Access to a larger market; global & international executives and professionals who are looking for temporary housing; Real Estate Transitions; relocations; Insurance Displacements and holiday renters
Higher rent rates because of all the includes in the property rental as well as the above sector will expect to pay premium rates for short and mid-term rentals. Access to the larger market which includes better qualified tenants who are or have been homeowners themselves and may have a higher respect for home ownership
Higher investment costs but you can deduct a percentage of the cost of the goods from your tax liability. Deductible expenses include both the cost of the replacement item and costs of disposal of the old item.
 

Pros/Cons regarding an unfurnished property:

Tenants who buy their own furniture may stay for longer, since they have made an investment and moving could be complex and expensive. Tenants may be happier with their own furniture and less problematic for you.
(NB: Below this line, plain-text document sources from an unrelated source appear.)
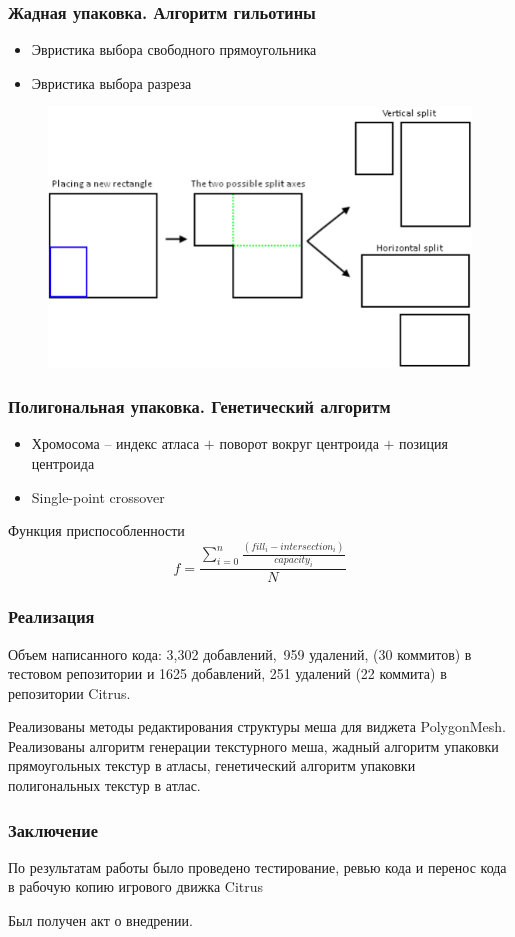 \documentclass[10pt, unicode]{beamer}
\begin{document}
    \begin{frame}
        \frametitle{Жадная упаковка. Алгоритм гильотины}
        \begin{itemize}
            \item Эвристика выбора свободного прямоугольника
            \item Эвристика выбора разреза
        \end{itemize}
        \begin{figure}[H]
            \centering
            \includegraphics[width=\linewidth, keepaspectratio]{Guillotine.png}
        \end{figure}
    \end{frame}
    \begin{frame}
        \frametitle{Полигональная упаковка. Генетический алгоритм}
        \begin{itemize}
            \item Хромосома -- индекс атласа $+$ поворот вокруг центроида $+$ позиция центроида
            \item Single-point crossover
        \end{itemize}
        
        Функция приспособленности
        \[
            f = \frac{\sum_{i=0}^n \frac{\left(fill_i - intersection_i\right)}{capacity_i}}{N}
        \]
    \end{frame}
    \begin{frame}
        \frametitle{Реализация}
        Объем написанного кода: 3,302 добавлений, 959 удалений, (30 коммитов) в тестовом репозитории и 1625 добавлений, 
        251 удалений (22 коммита) в репозитории Citrus.
        
        Реализованы методы редактирования структуры меша для виджета PolygonMesh.
        Реализованы алгоритм генерации текстурного меша, жадный алгоритм упаковки прямоугольных текстур в атласы, генетический 
        алгоритм упаковки полигональных текстур в атлас.  
    \end{frame}
    \begin{frame}
        \frametitle{Заключение}
        По результатам работы было проведено тестирование, ревью кода и перенос кода в рабочую копию игрового движка 
        Citrus

        Был получен акт о внедрении.
    \end{frame}
\end{document}
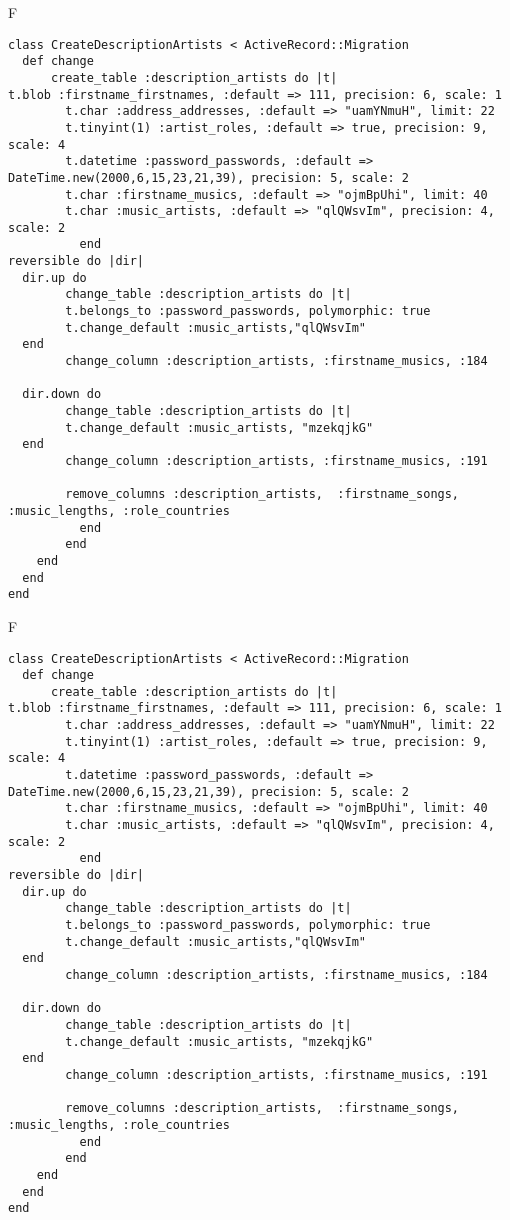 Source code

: F
\begin{verbatim}
class CreateDescriptionArtists < ActiveRecord::Migration
  def change
	  create_table :description_artists do |t|
t.blob :firstname_firstnames, :default => 111, precision: 6, scale: 1
		t.char :address_addresses, :default => "uamYNmuH", limit: 22
		t.tinyint(1) :artist_roles, :default => true, precision: 9, scale: 4
		t.datetime :password_passwords, :default => DateTime.new(2000,6,15,23,21,39), precision: 5, scale: 2
		t.char :firstname_musics, :default => "ojmBpUhi", limit: 40
		t.char :music_artists, :default => "qlQWsvIm", precision: 4, scale: 2
		  end
reversible do |dir|
  dir.up do
		change_table :description_artists do |t|
		t.belongs_to :password_passwords, polymorphic: true
 		t.change_default :music_artists,"qlQWsvIm"
  end
 		change_column :description_artists, :firstname_musics, :184
   
  dir.down do
		change_table :description_artists do |t|
		t.change_default :music_artists, "mzekqjkG"
  end
 		change_column :description_artists, :firstname_musics, :191
   
		remove_columns :description_artists,  :firstname_songs, :music_lengths, :role_countries 
	      end
	    end
    end 
  end
end

\end{verbatim}

F
\begin{verbatim}
class CreateDescriptionArtists < ActiveRecord::Migration
  def change
	  create_table :description_artists do |t|
t.blob :firstname_firstnames, :default => 111, precision: 6, scale: 1
		t.char :address_addresses, :default => "uamYNmuH", limit: 22
		t.tinyint(1) :artist_roles, :default => true, precision: 9, scale: 4
		t.datetime :password_passwords, :default => DateTime.new(2000,6,15,23,21,39), precision: 5, scale: 2
		t.char :firstname_musics, :default => "ojmBpUhi", limit: 40
		t.char :music_artists, :default => "qlQWsvIm", precision: 4, scale: 2
		  end
reversible do |dir|
  dir.up do
		change_table :description_artists do |t|
		t.belongs_to :password_passwords, polymorphic: true
 		t.change_default :music_artists,"qlQWsvIm"
  end
 		change_column :description_artists, :firstname_musics, :184
   
  dir.down do
		change_table :description_artists do |t|
		t.change_default :music_artists, "mzekqjkG"
  end
 		change_column :description_artists, :firstname_musics, :191
   
		remove_columns :description_artists,  :firstname_songs, :music_lengths, :role_countries 
	      end
	    end
    end 
  end
end

\end{verbatim}

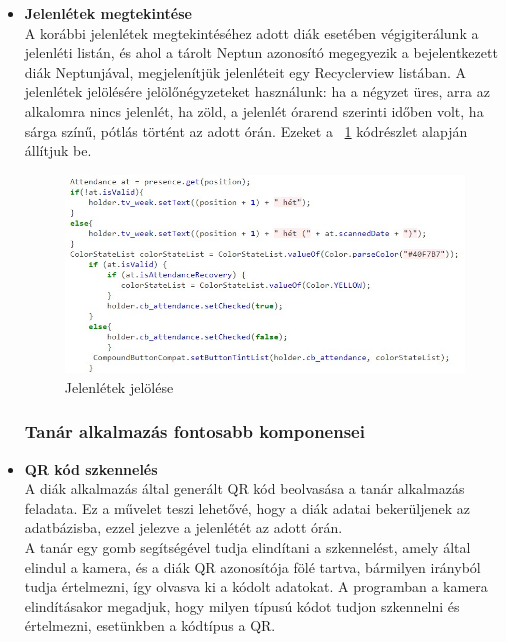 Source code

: \documentclass[12pt]{article}
\numberwithin{figure}{section}
\numberwithin{equation}{section}
\begin{document}
\begin{itemize}
\hfill \break

	
\item \textbf{Jelenlétek megtekintése}\\
	A korábbi jelenlétek megtekintéséhez adott diák esetében végigiterálunk a jelenléti listán, és ahol a tárolt Neptun azonosító megegyezik a bejelentkezett diák Neptunjával, megjelenítjük jelenléteit egy Recyclerview listában. A jelenlétek jelölésére jelölőnégyzeteket használunk: ha a négyzet üres, arra az alkalomra nincs jelenlét, ha zöld, a jelenlét órarend szerinti időben volt, ha sárga színű, pótlás történt az adott órán. Ezeket a ~\ref{fig:view_attendance} kódrészlet alapján állítjuk be.\\

	\begin{figure}[H]
		\centering
		\includegraphics[width=400px]{view_att_stud.jpg}
		\caption{Jelenlétek jelölése}
		\label{fig:view_attendance}
	\end{figure}

\hfill \break


\subsubsection{Tanár alkalmazás fontosabb komponensei}

	\item \textbf{QR kód szkennelés}\\
	A diák alkalmazás által generált QR kód beolvasása a tanár alkalmazás feladata. Ez a művelet teszi lehetővé, hogy a diák adatai bekerüljenek az adatbázisba, ezzel jelezve a jelenlétét az adott órán.\\
	A tanár egy gomb segítségével tudja elindítani a szkennelést, amely által elindul a kamera, és a diák QR azonosítója fölé tartva, bármilyen irányból tudja értelmezni, így olvasva ki a kódolt adatokat. A programban a kamera elindításakor megadjuk, hogy milyen típusú kódot tudjon szkennelni és értelmezni, esetünkben a kódtípus a QR.\\
	

\end{itemize}
\end{document}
You have no concerns over wear and tear if the property is unfurnished
Your will be limited to just the local market which means your tenants have to be fully vetted as with new RTB rules, a bad tenant is difficult to get rid of.
A third option is to let a property part-furnished, which is a term completely open to your interpretation.
 
You could put in everything except beds (since many tenants have their own beds), or you could show the property to potential tenants, offering them the choice of whether to have additional furniture or not.
 
Lettings agents favour this option, since it gives the greatest flexibility and makes it easier to find tenants.
 
Ideally, there should be enough furniture that the property looks ‘lived in’ and functional, but not so much that the place is cluttered. Having too much of a landlord’s furniture crammed into a property is off putting.